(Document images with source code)
*** Block opens ***
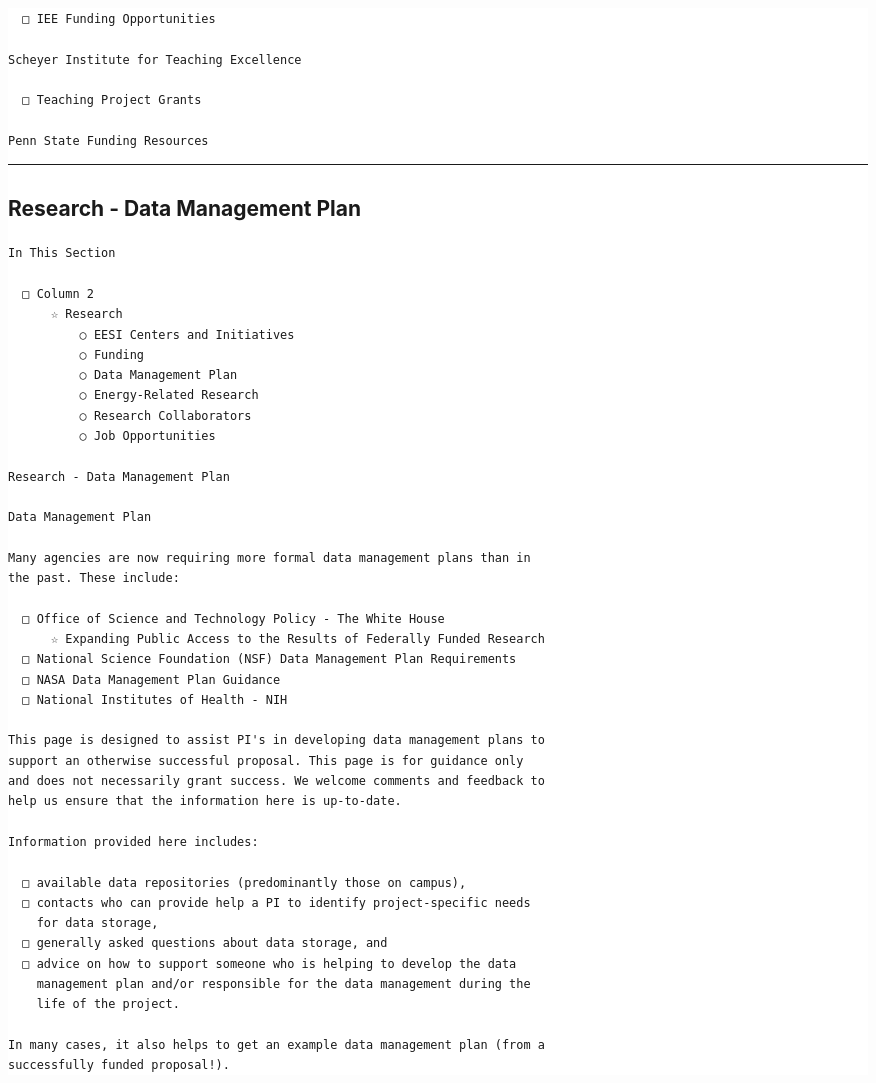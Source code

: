       □ IEE Funding Opportunities

    Scheyer Institute for Teaching Excellence

      □ Teaching Project Grants

    Penn State Funding Resources
 

<hr>


##  Research - Data Management Plan 


    
    In This Section

      □ Column 2
          ☆ Research  
              ○ EESI Centers and Initiatives
              ○ Funding
              ○ Data Management Plan
              ○ Energy-Related Research
              ○ Research Collaborators
              ○ Job Opportunities
   
    Research - Data Management Plan

    Data Management Plan

    Many agencies are now requiring more formal data management plans than in
    the past. These include:

      □ Office of Science and Technology Policy - The White House
          ☆ Expanding Public Access to the Results of Federally Funded Research
      □ National Science Foundation (NSF) Data Management Plan Requirements
      □ NASA Data Management Plan Guidance
      □ National Institutes of Health - NIH

    This page is designed to assist PI's in developing data management plans to
    support an otherwise successful proposal. This page is for guidance only
    and does not necessarily grant success. We welcome comments and feedback to
    help us ensure that the information here is up-to-date.

    Information provided here includes:

      □ available data repositories (predominantly those on campus),
      □ contacts who can provide help a PI to identify project-specific needs
        for data storage,
      □ generally asked questions about data storage, and
      □ advice on how to support someone who is helping to develop the data
        management plan and/or responsible for the data management during the
        life of the project.

    In many cases, it also helps to get an example data management plan (from a
    successfully funded proposal!).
*** Block closes ***
> [WORK REQUEST]: Your answer must be the line containing "and does not" through the last line above, copied exactly, with nothing added.

> [ANSWER BELOW]:
    and does not necessarily grant success. We welcome comments and feedback to
    help us ensure that the information here is up-to-date.

    Information provided here includes:

      □ available data repositories (predominantly those on campus),
      □ contacts who can provide help a PI to identify project-specific needs
        for data storage,
      □ generally asked questions about data storage, and
      □ advice on how to support someone who is helping to develop the data
        management plan and/or responsible for the data management during the
        life of the project.

    In many cases, it also helps to get an example data management plan (from a
    successfully funded proposal!).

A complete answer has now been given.